Computational Complexity v/s Chomsky Hierarchy

• Last Updated : 20 Oct, 2021

1. Computational complexity :
Computational complexity, a measure of the number of computing resources(time and space) that a particular algorithm consumes when it runs.

The time complexity of a Turing machine is given by the function T(n), where

T(n) = Maximum number of moves made by the TM to process a string of length n.

The space complexity of the Turing machine is given by the function S(n), where

S(n) = Maximum number of tape squares used by the TM for an input of length n.

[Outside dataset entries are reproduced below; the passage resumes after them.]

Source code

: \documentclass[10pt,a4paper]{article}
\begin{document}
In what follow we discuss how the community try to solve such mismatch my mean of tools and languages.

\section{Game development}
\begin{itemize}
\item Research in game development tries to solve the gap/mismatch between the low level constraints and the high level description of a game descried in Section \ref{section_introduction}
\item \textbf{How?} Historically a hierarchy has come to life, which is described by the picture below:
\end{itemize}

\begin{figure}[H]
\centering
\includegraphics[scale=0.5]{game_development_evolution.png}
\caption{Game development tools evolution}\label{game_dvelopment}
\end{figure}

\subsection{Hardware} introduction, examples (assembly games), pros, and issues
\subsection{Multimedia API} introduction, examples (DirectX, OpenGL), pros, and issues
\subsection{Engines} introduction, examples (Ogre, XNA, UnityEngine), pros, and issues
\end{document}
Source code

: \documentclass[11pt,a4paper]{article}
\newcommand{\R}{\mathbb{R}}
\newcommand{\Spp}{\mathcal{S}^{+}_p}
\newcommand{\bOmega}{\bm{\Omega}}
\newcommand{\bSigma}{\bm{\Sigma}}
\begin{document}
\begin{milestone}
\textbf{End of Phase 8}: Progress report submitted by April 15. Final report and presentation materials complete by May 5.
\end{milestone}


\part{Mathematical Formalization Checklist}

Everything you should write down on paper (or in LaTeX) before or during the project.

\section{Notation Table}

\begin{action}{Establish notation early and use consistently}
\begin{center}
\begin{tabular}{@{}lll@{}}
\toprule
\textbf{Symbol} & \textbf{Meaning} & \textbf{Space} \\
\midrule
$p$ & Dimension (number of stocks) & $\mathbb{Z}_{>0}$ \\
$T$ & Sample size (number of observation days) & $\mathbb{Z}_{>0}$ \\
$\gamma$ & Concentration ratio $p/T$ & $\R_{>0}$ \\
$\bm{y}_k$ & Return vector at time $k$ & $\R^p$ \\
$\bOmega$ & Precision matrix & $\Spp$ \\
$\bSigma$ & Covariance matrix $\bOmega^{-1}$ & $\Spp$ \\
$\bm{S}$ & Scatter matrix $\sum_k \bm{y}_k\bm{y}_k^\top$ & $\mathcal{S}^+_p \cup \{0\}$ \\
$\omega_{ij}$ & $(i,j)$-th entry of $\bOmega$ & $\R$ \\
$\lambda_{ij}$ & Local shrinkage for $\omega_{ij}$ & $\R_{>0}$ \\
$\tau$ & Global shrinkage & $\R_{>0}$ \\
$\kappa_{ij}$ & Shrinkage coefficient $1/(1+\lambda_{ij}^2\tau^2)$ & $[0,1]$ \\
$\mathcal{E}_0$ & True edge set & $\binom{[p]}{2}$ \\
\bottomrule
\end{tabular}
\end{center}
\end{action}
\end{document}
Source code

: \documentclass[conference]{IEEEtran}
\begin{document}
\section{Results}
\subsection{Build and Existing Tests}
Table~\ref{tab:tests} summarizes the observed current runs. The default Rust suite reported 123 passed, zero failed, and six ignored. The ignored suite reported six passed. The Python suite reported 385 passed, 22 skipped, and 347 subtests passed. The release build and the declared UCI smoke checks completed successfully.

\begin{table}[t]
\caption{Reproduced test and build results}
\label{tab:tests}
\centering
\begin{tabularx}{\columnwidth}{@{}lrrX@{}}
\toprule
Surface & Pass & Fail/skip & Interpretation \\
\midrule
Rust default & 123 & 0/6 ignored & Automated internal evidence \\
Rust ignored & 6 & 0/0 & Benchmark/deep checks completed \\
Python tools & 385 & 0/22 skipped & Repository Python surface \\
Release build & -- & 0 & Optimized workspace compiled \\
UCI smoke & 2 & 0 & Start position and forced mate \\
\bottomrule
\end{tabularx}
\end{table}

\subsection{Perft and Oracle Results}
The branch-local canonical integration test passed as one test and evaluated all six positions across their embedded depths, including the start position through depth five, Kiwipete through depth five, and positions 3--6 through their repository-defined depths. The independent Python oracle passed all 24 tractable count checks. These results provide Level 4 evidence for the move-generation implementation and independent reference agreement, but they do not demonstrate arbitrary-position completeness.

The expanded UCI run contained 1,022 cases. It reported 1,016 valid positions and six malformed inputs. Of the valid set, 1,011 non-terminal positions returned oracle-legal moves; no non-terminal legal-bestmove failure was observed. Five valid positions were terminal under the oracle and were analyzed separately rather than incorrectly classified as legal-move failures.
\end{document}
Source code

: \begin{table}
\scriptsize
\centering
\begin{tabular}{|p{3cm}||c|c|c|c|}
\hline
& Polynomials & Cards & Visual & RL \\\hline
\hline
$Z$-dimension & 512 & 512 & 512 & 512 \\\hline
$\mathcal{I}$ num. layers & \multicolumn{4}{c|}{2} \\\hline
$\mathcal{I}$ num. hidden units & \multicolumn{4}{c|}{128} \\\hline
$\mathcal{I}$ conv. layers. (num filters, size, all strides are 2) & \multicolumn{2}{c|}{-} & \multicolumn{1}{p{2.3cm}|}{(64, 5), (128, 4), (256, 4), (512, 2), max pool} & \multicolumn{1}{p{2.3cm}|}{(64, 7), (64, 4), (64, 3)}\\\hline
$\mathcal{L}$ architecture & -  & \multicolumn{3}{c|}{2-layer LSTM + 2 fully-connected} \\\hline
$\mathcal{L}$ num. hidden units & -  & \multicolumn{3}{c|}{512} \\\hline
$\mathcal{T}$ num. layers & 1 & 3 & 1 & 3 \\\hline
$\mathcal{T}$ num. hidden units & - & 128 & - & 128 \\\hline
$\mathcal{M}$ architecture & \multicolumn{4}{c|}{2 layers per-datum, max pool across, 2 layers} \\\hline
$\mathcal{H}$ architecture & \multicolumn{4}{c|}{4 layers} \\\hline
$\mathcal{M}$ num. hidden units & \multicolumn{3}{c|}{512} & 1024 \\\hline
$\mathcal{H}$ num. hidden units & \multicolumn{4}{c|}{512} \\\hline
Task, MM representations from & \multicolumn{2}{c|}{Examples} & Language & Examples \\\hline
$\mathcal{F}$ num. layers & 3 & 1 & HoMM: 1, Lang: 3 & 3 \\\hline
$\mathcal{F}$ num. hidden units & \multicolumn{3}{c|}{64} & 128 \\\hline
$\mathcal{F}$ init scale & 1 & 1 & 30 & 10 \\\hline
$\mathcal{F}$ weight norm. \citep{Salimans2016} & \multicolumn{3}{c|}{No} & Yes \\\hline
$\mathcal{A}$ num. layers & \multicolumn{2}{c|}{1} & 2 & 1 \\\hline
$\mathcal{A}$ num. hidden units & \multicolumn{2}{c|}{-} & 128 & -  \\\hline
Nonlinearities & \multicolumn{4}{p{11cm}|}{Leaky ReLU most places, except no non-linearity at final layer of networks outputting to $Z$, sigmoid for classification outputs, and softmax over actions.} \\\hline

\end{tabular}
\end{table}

The time complexity of a simple Turing machine :
Consider the language,

L = {ωcωR  | ω∈(0+1)*}

To recognize a string of the form ωcωR , the TM will require :

Compare first and the last character = 2n + 1 moves

Compare second character from two ends = 2(n -1) + 1 moves

Find the center character c = 1 move

Total number of moves T(n),

= (2n + 1) + (2 (n - 1) +1)+.......(2(n -(n -1)) + 1) + 1
= 2(1+2+.........+n)+n = 2 X (n)(n+1) / 2 + n = n2 + 2n
= n2+2n
= O(n2)

The time complexity can be reduced by taking a two-tape machine.

• The machine copies the input string left of c onto the second tape.
• When c is found on the input tape, the TM moves its second tape head to the left.
• Input tape head continues moving to its right and second tape head to its left.
• The symbols under the two heads are compared as the heads move.
• If all the symbols match and the center character is c then the string is accepted.

The TM makes a maximum of n+1 moves.

T(n) = n+1 = O(n)

The space complexity of TM is given by S(n) = n + 1 [n-string length and one blank symbol]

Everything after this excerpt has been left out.